This is important because it highlights how built-in table-valued functions like READ_CSV can seamlessly integrate with other language constructs and features. For instance, you can use READ_CSV not only for exploration but also for ingestion by combining it with other SQL operations, such as INSERT INTO t SELECT * FROM read_csv(...). This demonstrates that the capabilities provided during data ingestion are inherently part of the function itself, streamlining workflows and reducing the need for separate ingestion-specific references.

Example: Previewing a CSV File

SELECT * 
FROM READ_CSV('s3://firebolt-sample-datasets-public-us-east-1/nyc_sample_datasets/nycparking/csv/17C226C1CB54CCC9_1_0_0.csv')
LIMIT 10;

This query reads the first 10 rows of the specified CSV file. You can also configure additional parameters such as:

header: Skips the first row if the CSV file includes headers.
delimiter: Specifies the character that separates values (e.g., commas for CSV files).

How This Helps

Reading CSV data before ingestion allows you to:

Check for proper formatting (e.g., ensuring no missing delimiters).
Verify the integrity of the data.
Ensure that the data types are consistent with your target schema (e.g., numeric values where expected).
Experiment with different formatting options and examine the outputs

Explore the data before ingestion to prevent common errors like column misalignments or incorrect data types that often occur when ingesting CSV files directly.

3. Exploring Parquet Data

For columnar data formats like Parquet, which are commonly used for large datasets due to their efficiency in storage and querying, Firebolt provides the READ_PARQUET function. This allows you to explore the structure of a Parquet file and ensure its schema matches your expectations.
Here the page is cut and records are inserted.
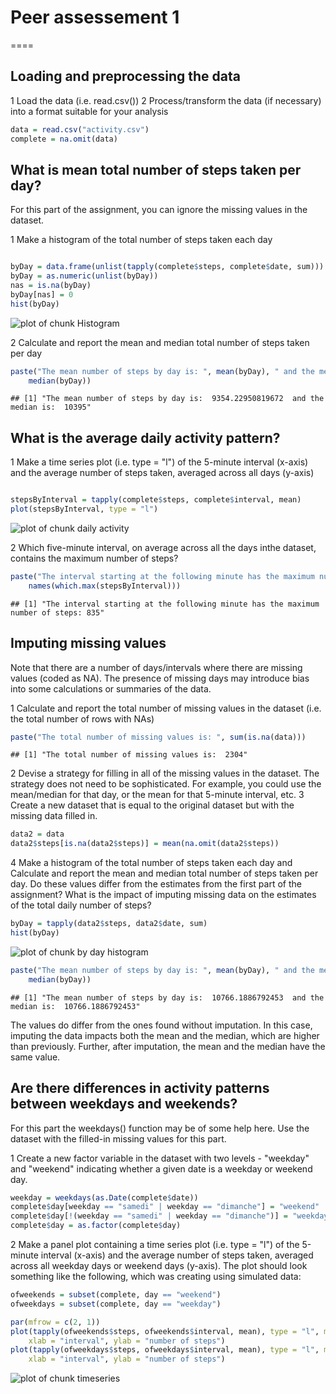 # Peer assessement 1
====

## Loading and preprocessing the data

1 Load the data (i.e. read.csv())
2 Process/transform the data (if necessary) into a format suitable for your analysis


```r
data = read.csv("activity.csv")
complete = na.omit(data)
```


## What is mean total number of steps taken per day?
For this part of the assignment, you can ignore the missing values in the dataset.

1 Make a histogram of the total number of steps taken each day


```r

byDay = data.frame(unlist(tapply(complete$steps, complete$date, sum)))
byDay = as.numeric(unlist(byDay))
nas = is.na(byDay)
byDay[nas] = 0
hist(byDay)
```

![plot of chunk Histogram](figure/Histogram.png) 


2 Calculate and report the mean and median total number of steps taken per day

```r
paste("The mean number of steps by day is: ", mean(byDay), " and the median is: ", 
    median(byDay))
```

```
## [1] "The mean number of steps by day is:  9354.22950819672  and the median is:  10395"
```

## What is the average daily activity pattern?
1 Make a time series plot (i.e. type = "l") of the 5-minute interval (x-axis) and the average number of steps taken, averaged across all days (y-axis)

```r

stepsByInterval = tapply(complete$steps, complete$interval, mean)
plot(stepsByInterval, type = "l")
```

![plot of chunk daily activity](figure/daily_activity.png) 

2 Which five-minute interval, on average across all the days inthe dataset, contains the maximum number of steps?

```r
paste("The interval starting at the following minute has the maximum number of steps:", 
    names(which.max(stepsByInterval)))
```

```
## [1] "The interval starting at the following minute has the maximum number of steps: 835"
```

## Imputing missing values
Note that there are a number of days/intervals where there are missing values (coded as NA). The presence of missing days may introduce bias into some calculations or summaries of the data.

1 Calculate and report the total number of missing values in the dataset (i.e. the total number of rows with NAs)

```r
paste("The total number of missing values is: ", sum(is.na(data)))
```

```
## [1] "The total number of missing values is:  2304"
```

2 Devise a strategy for filling in all of the missing values in the dataset. The strategy does not need to be sophisticated. For example, you could use the mean/median for that day, or the mean for that 5-minute interval, etc.
3 Create a new dataset that is equal to the original dataset but with the missing data filled in.

```r
data2 = data
data2$steps[is.na(data2$steps)] = mean(na.omit(data2$steps))
```


4 Make a histogram of the total number of steps taken each day and Calculate and report the mean and median total number of steps taken per day. Do these values differ from the estimates from the first part of the assignment? What is the impact of imputing missing data on the estimates of the total daily number of steps?

```r
byDay = tapply(data2$steps, data2$date, sum)
hist(byDay)
```

![plot of chunk by day histogram](figure/by_day_histogram.png) 

```r
paste("The mean number of steps by day is: ", mean(byDay), " and the median is: ", 
    median(byDay))
```

```
## [1] "The mean number of steps by day is:  10766.1886792453  and the median is:  10766.1886792453"
```

The values do differ from the ones found without imputation. In this case, imputing the data impacts both the mean and the median, which are higher than previously. Further, after imputation, the mean and the median have the same value.

## Are there differences in activity patterns between weekdays and weekends?

For this part the weekdays() function may be of some help here. Use the dataset with the filled-in missing values for this part.

1 Create a new factor variable in the dataset with two levels - "weekday" and "weekend" indicating whether a given date is a weekday or weekend day.

```r
weekday = weekdays(as.Date(complete$date))
complete$day[weekday == "samedi" | weekday == "dimanche"] = "weekend"
complete$day[!(weekday == "samedi" | weekday == "dimanche")] = "weekday"
complete$day = as.factor(complete$day)
```

2 Make a panel plot containing a time series plot (i.e. type = "l") of the 5-minute interval (x-axis) and the average number of steps taken, averaged across all weekday days or weekend days (y-axis). The plot should look something like the following, which was creating using simulated data:


```r
ofweekends = subset(complete, day == "weekend")
ofweekdays = subset(complete, day == "weekday")

par(mfrow = c(2, 1))
plot(tapply(ofweekends$steps, ofweekends$interval, mean), type = "l", main = "weekend", 
    xlab = "interval", ylab = "number of steps")
plot(tapply(ofweekdays$steps, ofweekdays$interval, mean), type = "l", main = "weekend", 
    xlab = "interval", ylab = "number of steps")
```

![plot of chunk timeseries](figure/timeseries.png)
Example: Previewing a Parquet File

SELECT * 
FROM READ_PARQUET('s3://firebolt-sample-datasets-public-us-east-1/ecommerce_primer/parquet/ecommerce_2_3_94.gz.parquet')
LIMIT 10;

Similar to the READ_CSV function, this query returns the first 10 rows from the Parquet file, allowing you to explore its contents.

How This Helps

By querying Parquet data directly, you can:

Inspect the schema, including column names and data types.
Verify data integrity and check for missing or corrupt data.
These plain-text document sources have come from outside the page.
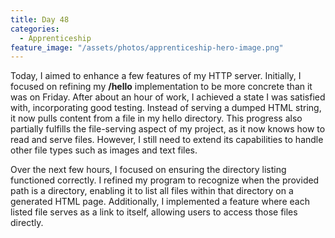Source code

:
 ```yaml
---
title: Day 48
categories:
  - Apprenticeship
feature_image: "/assets/photos/apprenticeship-hero-image.png"
---
```


Today, I aimed to enhance a few features of my HTTP server. Initially, I focused on refining my
**/hello** implementation to be more concrete than it was on Friday. After about an hour of work,
I achieved a state I was satisfied with, incorporating good testing. Instead of serving a dumped HTML
string, it now pulls content from a file in my hello directory. This progress also partially fulfills the
file-serving aspect of my project, as it now knows how to read and serve files. However, I still need to
extend its capabilities to handle other file types such as images and text files.

Over the next few hours, I focused on ensuring the directory listing functioned correctly.
I refined my program to recognize when the provided path is a directory, enabling it to list all
files within that directory on a generated HTML page. Additionally, I implemented a feature
where each listed file serves as a link to itself, allowing users to access those files directly.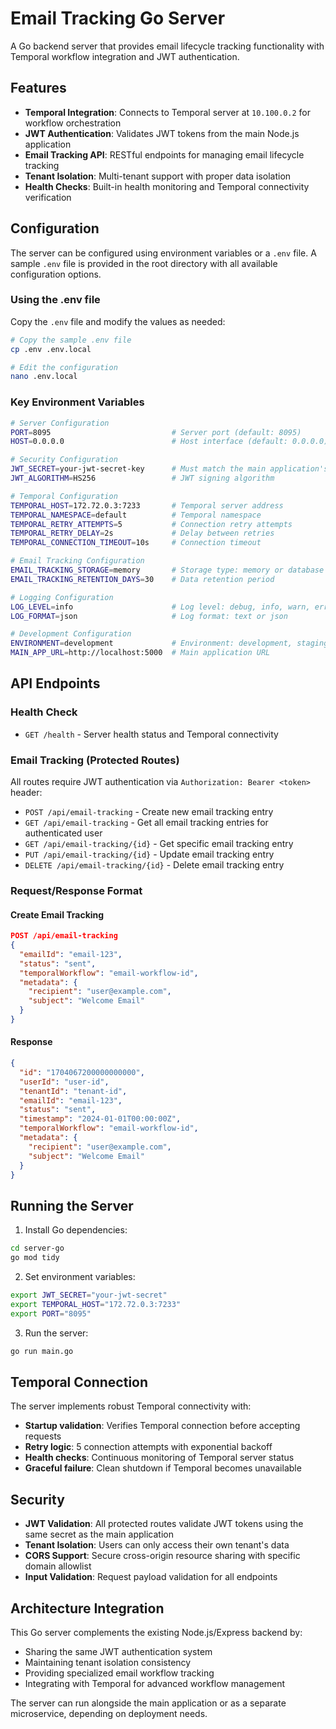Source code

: # Email Tracking Go Server

A Go backend server that provides email lifecycle tracking functionality with Temporal workflow integration and JWT authentication.

## Features

- **Temporal Integration**: Connects to Temporal server at `10.100.0.2` for workflow orchestration
- **JWT Authentication**: Validates JWT tokens from the main Node.js application
- **Email Tracking API**: RESTful endpoints for managing email lifecycle tracking
- **Tenant Isolation**: Multi-tenant support with proper data isolation
- **Health Checks**: Built-in health monitoring and Temporal connectivity verification

## Configuration

The server can be configured using environment variables or a `.env` file. A sample `.env` file is provided in the root directory with all available configuration options.

### Using the .env file

Copy the `.env` file and modify the values as needed:

```bash
# Copy the sample .env file
cp .env .env.local

# Edit the configuration
nano .env.local
```

### Key Environment Variables

```bash
# Server Configuration
PORT=8095                           # Server port (default: 8095)
HOST=0.0.0.0                        # Host interface (default: 0.0.0.0)

# Security Configuration  
JWT_SECRET=your-jwt-secret-key      # Must match the main application's JWT secret
JWT_ALGORITHM=HS256                 # JWT signing algorithm

# Temporal Configuration
TEMPORAL_HOST=172.72.0.3:7233       # Temporal server address
TEMPORAL_NAMESPACE=default          # Temporal namespace
TEMPORAL_RETRY_ATTEMPTS=5           # Connection retry attempts
TEMPORAL_RETRY_DELAY=2s             # Delay between retries
TEMPORAL_CONNECTION_TIMEOUT=10s     # Connection timeout

# Email Tracking Configuration
EMAIL_TRACKING_STORAGE=memory       # Storage type: memory or database
EMAIL_TRACKING_RETENTION_DAYS=30    # Data retention period

# Logging Configuration
LOG_LEVEL=info                      # Log level: debug, info, warn, error
LOG_FORMAT=json                     # Log format: text or json

# Development Configuration
ENVIRONMENT=development             # Environment: development, staging, production
MAIN_APP_URL=http://localhost:5000  # Main application URL
```

## API Endpoints

### Health Check
- `GET /health` - Server health status and Temporal connectivity

### Email Tracking (Protected Routes)
All routes require JWT authentication via `Authorization: Bearer <token>` header:

- `POST /api/email-tracking` - Create new email tracking entry
- `GET /api/email-tracking` - Get all email tracking entries for authenticated user
- `GET /api/email-tracking/{id}` - Get specific email tracking entry
- `PUT /api/email-tracking/{id}` - Update email tracking entry
- `DELETE /api/email-tracking/{id}` - Delete email tracking entry

### Request/Response Format

#### Create Email Tracking
```json
POST /api/email-tracking
{
  "emailId": "email-123",
  "status": "sent",
  "temporalWorkflow": "email-workflow-id",
  "metadata": {
    "recipient": "user@example.com",
    "subject": "Welcome Email"
  }
}
```

#### Response
```json
{
  "id": "1704067200000000000",
  "userId": "user-id",
  "tenantId": "tenant-id",
  "emailId": "email-123",
  "status": "sent",
  "timestamp": "2024-01-01T00:00:00Z",
  "temporalWorkflow": "email-workflow-id",
  "metadata": {
    "recipient": "user@example.com",
    "subject": "Welcome Email"
  }
}
```

## Running the Server

1. Install Go dependencies:
```bash
cd server-go
go mod tidy
```

2. Set environment variables:
```bash
export JWT_SECRET="your-jwt-secret"
export TEMPORAL_HOST="172.72.0.3:7233"
export PORT="8095"
```

3. Run the server:
```bash
go run main.go
```

## Temporal Connection

The server implements robust Temporal connectivity with:
- **Startup validation**: Verifies Temporal connection before accepting requests
- **Retry logic**: 5 connection attempts with exponential backoff
- **Health checks**: Continuous monitoring of Temporal server status
- **Graceful failure**: Clean shutdown if Temporal becomes unavailable

## Security

- **JWT Validation**: All protected routes validate JWT tokens using the same secret as the main application
- **Tenant Isolation**: Users can only access their own tenant's data
- **CORS Support**: Secure cross-origin resource sharing with specific domain allowlist
- **Input Validation**: Request payload validation for all endpoints

## Architecture Integration

This Go server complements the existing Node.js/Express backend by:
- Sharing the same JWT authentication system
- Maintaining tenant isolation consistency
- Providing specialized email workflow tracking
- Integrating with Temporal for advanced workflow management

The server can run alongside the main application or as a separate microservice, depending on deployment needs.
This function helps prevent ingestion errors related to schema mismatches, which can be particularly problematic when dealing with the more complex structure of Parquet files.

4. Automating data validation prior to ingestion

These three table-valued functions (LIST_OBJECTS, READ_CSV, READ_PARQUET) enable a more proactive approach to data ingestion by allowing exploration before ingestion. This helps ensure that the data you’re ingesting is correct, well-structured, and consistent with the target schema, thereby reducing the risk of errors that could disrupt downstream analytics or machine learning workflows.

Example: Combining Functions for End-to-End Validation

Imagine you're ingesting multiple CSV and Parquet files from an S3 bucket. By combining these functions, you can build a process that validates the data before ingestion.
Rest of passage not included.